# yardstick 1.3.1

## Bug Fixes

* Bug was fixed in `roc_curve_survival()` where wrong weights were used. (#495, @asb2111).

* Output of `roc_curve_survival()` now returns columns in same order as `roc_curve()`. (#498)

# yardstick 1.3.0

## New Metrics

* The Brier score for survival data was added with `brier_survival()`.

* The Integrated Brier score for survival data was added with `brier_survival_integrated()`.

* The Concordance index for survival data was added with `concordance_survival()`.

* Time-Dependent ROC curves estimation for right-censored data can now be
calculated with `roc_curve_survival()`.

* Time-Dependent ROC AUC estimation for right-censored data can now be
calculated with `roc_auc_survival()`.

## Improvements

* `demographic_parity()`, `equalized_odds()`, and `equal_opportunity()` are new metrics for measuring model fairness. Each is implemented with the `new_groupwise_metric()` constructor, a general interface for defining group-aware metrics that allows for quickly and flexibly defining fairness metrics with the problem context in mind.

* `metric_set()` can now be used with a combination of dynamic and static survival metrics.

* Added a print method for metrics and metric sets (#435).

* All warnings and errors have been updated to use the cli package for increased clarity and consistency. (#456, #457, #458)

* `brier_survival_integrated()` now throws an error if input data only includes 1 evalution time point. (#460)

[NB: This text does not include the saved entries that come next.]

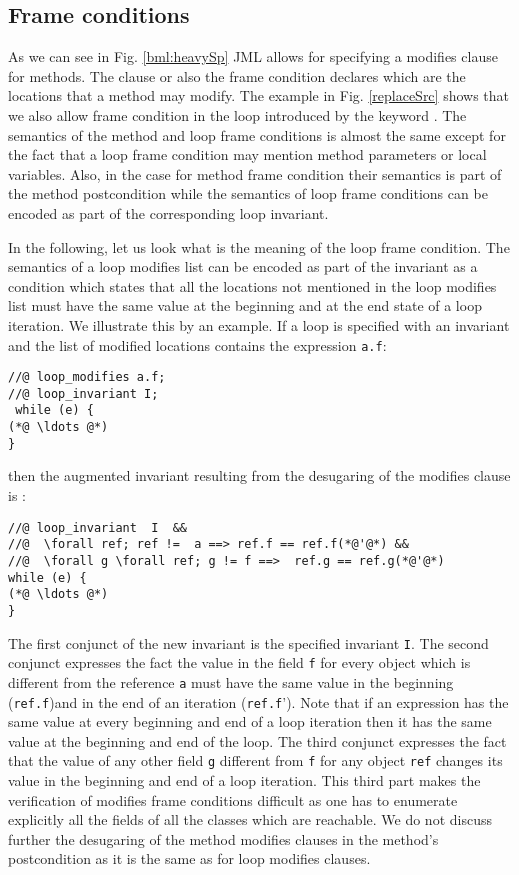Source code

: \subsection{Frame conditions}\label{javaVerif:JML:frame}

As we can see in Fig. \ref {bml:heavySp} JML allows for specifying a modifies clause for methods. 
The \modifies{} clause or also the frame condition declares which are the locations that a method may modify.
The example in Fig. \ref{replaceSrc} shows that we also allow frame condition in the loop introduced by the keyword \loopMod.
The semantics of the method and loop frame conditions is almost the same except for the fact that a loop frame condition  may mention 
method parameters or local variables.  Also, in the case for method frame condition their semantics is part of the method postcondition 
while the semantics of  loop frame conditions can be encoded as part of the corresponding loop invariant.

In the following, let us look what is the meaning of the loop frame condition.
The semantics of a loop modifies list can be encoded as part of the invariant as a condition which states
that all the locations not mentioned in the  loop modifies list must have the same value at the beginning and at the end state of a loop iteration.
We illustrate this by an example. If a loop is specified with an invariant \invariant{} and the list of modified locations contains the expression \lstinline!a.f!:
\begin{lstlisting}[frame=trbl]
//@ loop_modifies a.f;
//@ loop_invariant I;
 while (e) {
(*@ \ldots @*)
} 
\end{lstlisting}
 then the augmented invariant resulting from the desugaring of the modifies clause is  : 
\begin{lstlisting}[frame=trbl]
//@ loop_invariant  I  &&
//@  \forall ref; ref !=  a ==> ref.f == ref.f(*@'@*) && 
//@  \forall g \forall ref; g != f ==>  ref.g == ref.g(*@'@*)
while (e) {
(*@ \ldots @*)
} 
\end{lstlisting}
The first conjunct of the new invariant is the specified invariant \lstinline!I!. The second conjunct expresses the fact the value in the field  \lstinline!f!
for every object which is different from the reference  \lstinline!a!  must have the same value in the beginning (\lstinline!ref.f!)and in the end of an iteration (\lstinline!ref.f!').
 Note that if an expression has the same value at every  beginning and end of a loop iteration then it has the same value at the beginning and end of the loop.   
The third conjunct expresses the fact that the value of any other field  \lstinline!g! different from  \lstinline!f! for any object 
 \lstinline!ref! changes its value in the beginning and end of a loop iteration.
This third part makes the verification of modifies frame conditions difficult as one has to enumerate explicitly all the fields of all the classes which are reachable.
We do not discuss further the desugaring of the method modifies clauses in the method's postcondition as it is the same as for loop modifies clauses. 

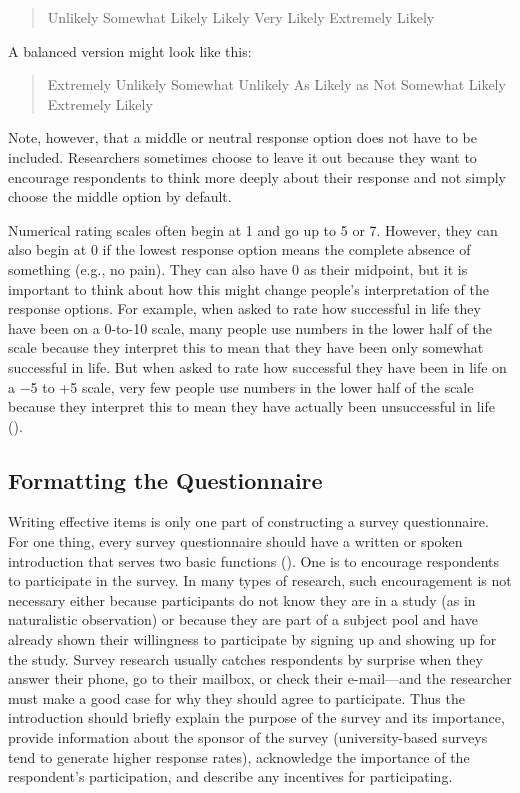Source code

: \documentclass[
]{krantz}
\begin{document}
\begin{quote}
Unlikely \textbar{} Somewhat Likely \textbar{} Likely \textbar{} Very Likely \textbar{} Extremely Likely
\end{quote}

A balanced version might look like this:

\begin{quote}
Extremely Unlikely \textbar{} Somewhat Unlikely \textbar{} As Likely as Not \textbar{} Somewhat Likely \textbar{} Extremely Likely
\end{quote}

Note, however, that a middle or neutral response option does not have to be included. Researchers sometimes choose to leave it out because they want to encourage respondents to think more deeply about their response and not simply choose the middle option by default.

Numerical rating scales often begin at 1 and go up to 5 or 7. However, they can also begin at 0 if the lowest response option means the complete absence of something (e.g., no pain). They can also have 0 as their midpoint, but it is important to think about how this might change people's interpretation of the response options. For example, when asked to rate how successful in life they have been on a 0-to-10 scale, many people use numbers in the lower half of the scale because they interpret this to mean that they have been only somewhat successful in life. But when asked to rate how successful they have been in life on a −5 to +5 scale, very few people use numbers in the lower half of the scale because they interpret this to mean they have actually been unsuccessful in life ().

\subsection*{Formatting the Questionnaire}\label{formatting-the-questionnaire}


Writing effective items is only one part of constructing a survey questionnaire. For one thing, every survey questionnaire should have a written or spoken introduction that serves two basic functions (). One is to encourage respondents to participate in the survey. In many types of research, such encouragement is not necessary either because participants do not know they are in a study (as in naturalistic observation) or because they are part of a subject pool and have already shown their willingness to participate by signing up and showing up for the study. Survey research usually catches respondents by surprise when they answer their phone, go to their mailbox, or check their e-mail---and the researcher must make a good case for why they should agree to participate. Thus the introduction should briefly explain the purpose of the survey and its importance, provide information about the sponsor of the survey (university-based surveys tend to generate higher response rates), acknowledge the importance of the respondent's participation, and describe any incentives for participating.
\end{document}

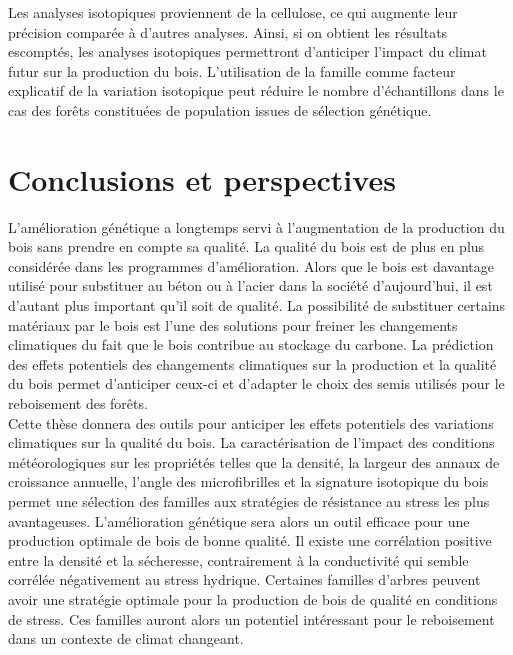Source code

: \documentclass{report}
\begin{document}
Les analyses isotopiques proviennent de la cellulose, ce qui augmente leur précision comparée à d'autres analyses. Ainsi, si on obtient les résultats escomptés, les analyses isotopiques permettront d'anticiper l'impact du climat futur sur la production du bois. L'utilisation de la famille comme facteur explicatif de la variation isotopique peut réduire le nombre d'échantillons dans le cas des forêts constituées de population issues de sélection génétique. %

\clearpage %

\chapter*{Conclusions et perspectives}

L'amélioration génétique a longtemps servi à l'augmentation de la production du bois sans prendre en compte sa qualité. La qualité du bois est de plus en plus considérée dans les programmes d'amélioration. Alors que le bois est davantage utilisé pour substituer au  béton ou à l'acier dans la société d'aujourd'hui, il est d'autant plus important qu'il soit de qualité. La possibilité de substituer certains matériaux par le bois est l'une des solutions pour freiner les changements climatiques du fait que le bois contribue au stockage du carbone. La prédiction des effets potentiels des changements climatiques sur la production et la qualité du bois permet d'anticiper ceux-ci et d'adapter le choix des semis utilisés pour le reboisement des forêts. \\

Cette thèse donnera des outils pour anticiper les effets potentiels des variations climatiques sur la qualité du bois. La caractérisation de l'impact des conditions météorologiques sur les propriétés telles que la densité, la largeur des annaux de croissance annuelle, l'angle des microfibrilles et la signature isotopique du bois permet une sélection des familles aux stratégies de résistance au stress les plus avantageuses. L'amélioration génétique sera alors un outil efficace pour une production optimale de bois de bonne qualité. Il existe une corrélation positive entre la densité et la sécheresse, contrairement à la conductivité qui semble corrélée négativement au stress hydrique. Certaines familles d'arbres peuvent avoir une stratégie optimale pour la production de bois de qualité en conditions de stress. Ces familles auront alors un potentiel intéressant pour le reboisement dans un contexte de climat changeant. \\
\end{document}
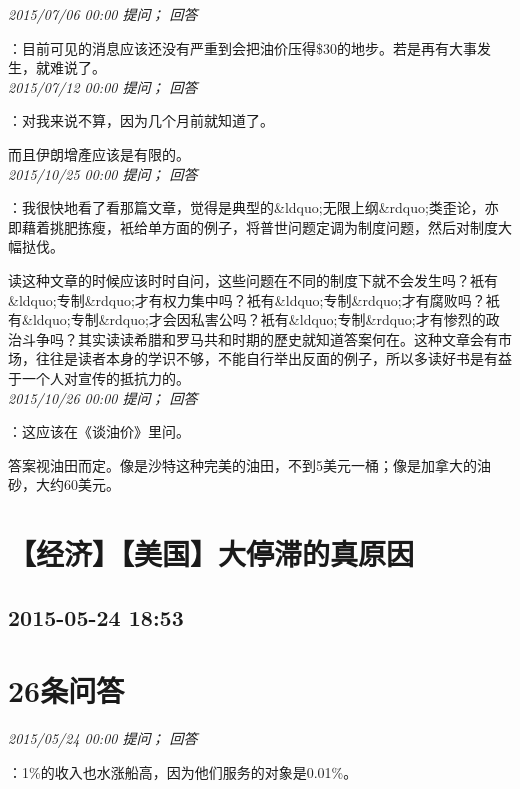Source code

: \documentclass[twocolumn]{ctexart}
\begin{document}
\textit{\hfill\noindent\small 2015/07/06 00:00 提问； 回答}

：目前可见的消息应该还没有严重到会把油价压得\$30的地步。若是再有大事发生，就难说了。\\

\textit{\hfill\noindent\small 2015/07/12 00:00 提问； 回答}

：对我来说不算，因为几个月前就知道了。

而且伊朗增產应该是有限的。\\

\textit{\hfill\noindent\small 2015/10/25 00:00 提问； 回答}

：我很快地看了看那篇文章，觉得是典型的\&ldquo;无限上纲\&rdquo;类歪论，亦即藉着挑肥拣瘦，衹给单方面的例子，将普世问题定调为制度问题，然后对制度大幅挞伐。

读这种文章的时候应该时时自问，这些问题在不同的制度下就不会发生吗？衹有\&ldquo;专制\&rdquo;才有权力集中吗？衹有\&ldquo;专制\&rdquo;才有腐败吗？衹有\&ldquo;专制\&rdquo;才会因私害公吗？衹有\&ldquo;专制\&rdquo;才有惨烈的政治斗争吗？其实读读希腊和罗马共和时期的歷史就知道答案何在。这种文章会有市场，往往是读者本身的学识不够，不能自行举出反面的例子，所以多读好书是有益于一个人对宣传的抵抗力的。\\

\textit{\hfill\noindent\small 2015/10/26 00:00 提问； 回答}

：这应该在《谈油价》里问。

答案视油田而定。像是沙特这种完美的油田，不到5美元一桶；像是加拿大的油砂，大约60美元。\\


\section{【经济】【美国】大停滞的真原因}
\subsection{2015-05-24 18:53}


\section{26条问答}

\textit{\hfill\noindent\small 2015/05/24 00:00 提问； 回答}

：1\%的收入也水涨船高，因为他们服务的对象是0.01\%。\\
\end{document}
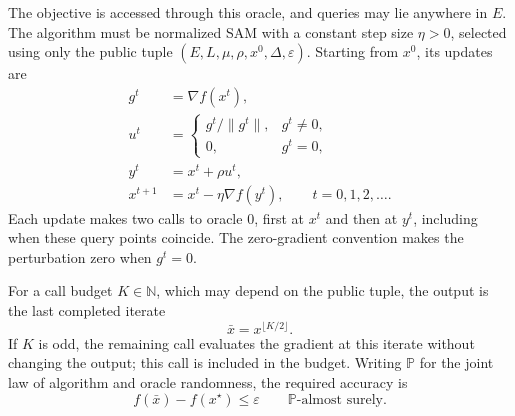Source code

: \documentclass[10pt]{article}
\theoremstyle{definition}
\begin{document}
The objective is accessed through this oracle, and queries may lie anywhere in $E$. The algorithm must be normalized SAM with a constant step size $\eta>0$, selected using only the public tuple $(E,L,\mu,\rho,x^0,\Delta,\varepsilon)$. Starting from $x^0$, its updates are
\[
\begin{aligned}
g^t &= \nabla f(x^t),\\
u^t &=
\begin{cases}
g^t/\|g^t\|, & g^t\neq0,\\
0, & g^t=0,
\end{cases}\\
y^t &= x^t+\rho u^t,\\
x^{t+1} &= x^t-\eta\nabla f(y^t),
\qquad t=0,1,2,\ldots.
\end{aligned}
\]
Each update makes two calls to oracle $0$, first at $x^t$ and then at $y^t$, including when these query points coincide. The zero-gradient convention makes the perturbation zero when $g^t=0$.

For a call budget $K\in\mathbb{N}$, which may depend on the public tuple, the output is the last completed iterate
\[
\bar{x}=x^{\lfloor K/2\rfloor}.
\]
If $K$ is odd, the remaining call evaluates the gradient at this iterate without changing the output; this call is included in the budget. Writing $\mathbb{P}$ for the joint law of algorithm and oracle randomness, the required accuracy is
\[
f(\bar{x})-f(x^\star)\leq\varepsilon
\qquad \mathbb{P}\text{-almost surely}.
\]
\end{document}
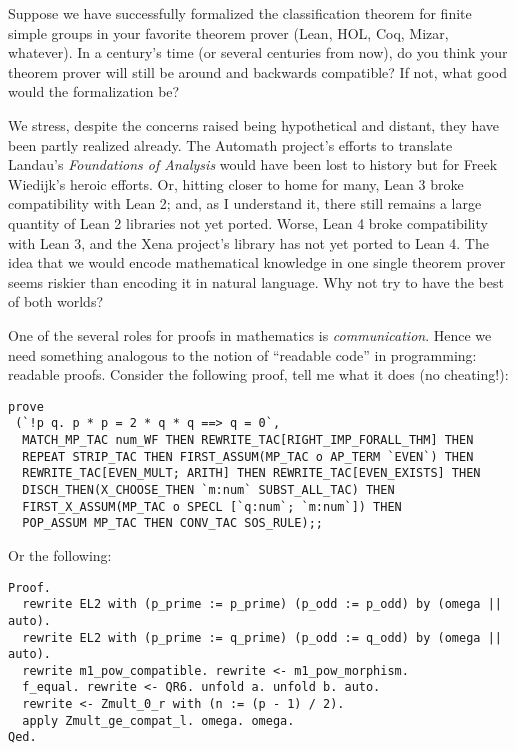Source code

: \M
Suppose we have successfully formalized the classification theorem for
finite simple groups in your favorite theorem prover (Lean, HOL, Coq,
Mizar, whatever). In a century's time (or several centuries from now),
do you think your theorem prover will still be around and backwards
compatible? If not, what good would the formalization be?

\begin{remark}
We stress, despite the concerns raised being hypothetical and distant,
they have been partly realized already. The Automath project's
efforts to translate Landau's \emph{Foundations of Analysis} would have
been lost to history but for Freek Wiedijk's heroic efforts. Or, hitting
closer to home for many, Lean 3 broke compatibility with Lean 2; and, as
I understand it, there still remains a large quantity of Lean 2
libraries not yet ported. Worse, Lean 4 broke compatibility with Lean 3,
and the Xena project's library has not yet ported to Lean 4. The idea
that we would encode mathematical knowledge in one single theorem prover
seems riskier than encoding it in natural language. Why not try to have
the best of both worlds?
\end{remark}

One of the several roles for proofs in mathematics is
\emph{communication}. Hence we need something analogous to the notion of
``readable code'' in programming: readable proofs. Consider the
following proof, tell me what it does (no cheating!):

\begin{Verbatim}
prove
 (`!p q. p * p = 2 * q * q ==> q = 0`,
  MATCH_MP_TAC num_WF THEN REWRITE_TAC[RIGHT_IMP_FORALL_THM] THEN
  REPEAT STRIP_TAC THEN FIRST_ASSUM(MP_TAC o AP_TERM `EVEN`) THEN
  REWRITE_TAC[EVEN_MULT; ARITH] THEN REWRITE_TAC[EVEN_EXISTS] THEN
  DISCH_THEN(X_CHOOSE_THEN `m:num` SUBST_ALL_TAC) THEN
  FIRST_X_ASSUM(MP_TAC o SPECL [`q:num`; `m:num`]) THEN
  POP_ASSUM MP_TAC THEN CONV_TAC SOS_RULE);;
\end{Verbatim}

Or the following:

\begin{Verbatim}
Proof.
  rewrite EL2 with (p_prime := p_prime) (p_odd := p_odd) by (omega || auto).
  rewrite EL2 with (p_prime := q_prime) (p_odd := q_odd) by (omega || auto).
  rewrite m1_pow_compatible. rewrite <- m1_pow_morphism.
  f_equal. rewrite <- QR6. unfold a. unfold b. auto.
  rewrite <- Zmult_0_r with (n := (p - 1) / 2).
  apply Zmult_ge_compat_l. omega. omega.
Qed.
\end{Verbatim}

* Clarifying documentation about how `event_level` always default to `"first`. (#432)

## Bug Fixes

* Metrics now throw more informative error if `estimate` argument is wrongly used. (#443)

## Breaking Changes

* Curve metrics now throw an informative error instead of returning `NA` when missing values are found and `na_rm = FALSE`. (#344)

# yardstick 1.2.0

## New Metrics

* The Brier score for classification was added with `brier_class()` (#139).

## Improvements

* The global option, `yardstick.event_first`, has been hard deprecated in favor
  of using explicit argument, `event_level`. Setting this option will now 
  produce an warning, but won't have any effect. (#173)

* Removed start-up message about `event_level` argument.

* yardstick metric functions now use a pure tidyselect interface for `truth`, 
  `estimate`, and the `...` of class probability metrics (#322).

* Changed the default aspect ratio for PR curves to be 1.0. 

* Error messages now show what user-facing function was called (#348). 

* classification and probability metrics now fully support `class_pred` objects 
  from {probably} package (#341).

## Bug Fixes

* Using `metric_set()` on a metric created with `metric_tweak()` will no longer
  produces an error, and will favor arguments set with `metric_tweak()` (#351).
  
* Metric summarizers no longer error if column names in `data` conflict with
  argument names (#382).
  
* `conf_mat()` no longer throw errors listed as internal (#327).

## Developer

* `metric_vec_template()` is being soft deprecated in favor of a more manual
  and flexible metric creation approach. `yardstick_remove_missing()` and 
  `yardstick_any_missing()` have been added for treatment of missing values. 
  `check_class_metric()`, `check_numeric_metric()`,
  and `check_prob_metric()` have been added to perform standardized input
  checking for classification, regression and class probability metrics 
  respectively. These changes mean that it is the developer's responsibility 
  to perform validation of `truth` and `estimate` input. (#337).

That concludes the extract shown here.